The key thing is learning; where we failed was in implementing the learning. Here, the organisation must address the issue of who will implement the learning. If that is not done, three years later we will be having the same problems and the organisation will be blamed for not doing much, rather than the people who should be blamed for the implementation. In that respect, you need all the other people: not just the leadership of the NHS but professional organisations and others. I will give the example of an airline pilot’s wife who died because of failed intubation during minor surgery, in the presence of an ENT surgeon. They were all concentrating on getting the tube down to intubate while the surgeon, who was completely scrubbed, was standing there and could have done the tracheostomy in 30 seconds. But that patient died, and the Royal College of Anaesthetists took on board how to find a safe system so that that might not happen again. It implemented that through its training procedures; anaesthetists in training practised this on models. I pay great credit to it but there are lots of other examples.
I agree with the noble Lord, Lord O’Shaughnessy, and others who mentioned that a culture change is required whenever a safety incident happens. It is important to work wherever it happened to bring about culture change, so that we grow an attitude and mindset about patient safety. We tried to do that when working with Don Berwick, who was mentioned earlier—I think by the right reverend prelate the Bishop of London.
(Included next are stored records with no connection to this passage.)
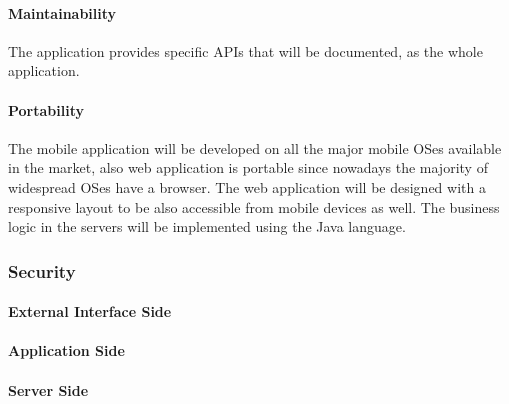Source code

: \documentclass[a4paper,12pt]{article}%
\begin{document}
\paragraph{Maintainability} The application provides specific APIs that will be documented, as the whole application.
\paragraph{Portability} The mobile application will be developed on all the major mobile OSes available in the market, also web application is portable since nowadays the majority of widespread OSes have a browser. The web application will be designed with a responsive layout to be also accessible from mobile devices as well. The business logic in the servers will be implemented using the Java language.
\subsubsection{Security}
\paragraph{External Interface Side}
\paragraph{Application Side}
\paragraph{Server Side}
\end{document}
In Scotland, we employed his expertise for three years to bring about the culture change that was required.
Governance was mentioned—I think by the noble Lord, Lord Hunt of Kings Heath—and it is an important issue. When I took over, I faced the problem of poor governance that was making the organisation dysfunctional. I spent nine months trying to get rid of everybody in the leadership of that organisation. I was the bad guy, but it was not respected because of its poor governance issues. In that respect, it would help a great deal to have a chair with experience of patient safety. I am sure that we could find one.
I also agree about the private sector. I know that I commented yesterday to the noble Baroness, Lady Finlay, that maybe the private sector ought not to be involved. However, there should be an all-systems approach. I note that a briefing I got from the private sector says that it would like to be involved.
Maternity care and childbirth injuries are an area crying out for urgent attention. Litigation is to a large degree about money. Any practice that may cause damage to the new-born is horrendous—it should not happen. There should be zero tolerance of a baby that has grown normally having hypoxaemia at birth and brain damage for the rest of its life. It must not happen. We must not talk any more about who should do it and in what way; just have a strategy so that it does not happen. I assure your Lordships that it can be done. I would not like to blow my colleagues’ trumpets, but it is possible to do it. I know that the current medical director of the HSSIB is capable of undertaking this exercise—a preliminary study on how to investigate and bring about the change that is needed in order to have zero tolerance of childbirth injury to the baby. It is possible to do that.
I look forward to Committee—whenever we get it—and I hope I can be fully involved then.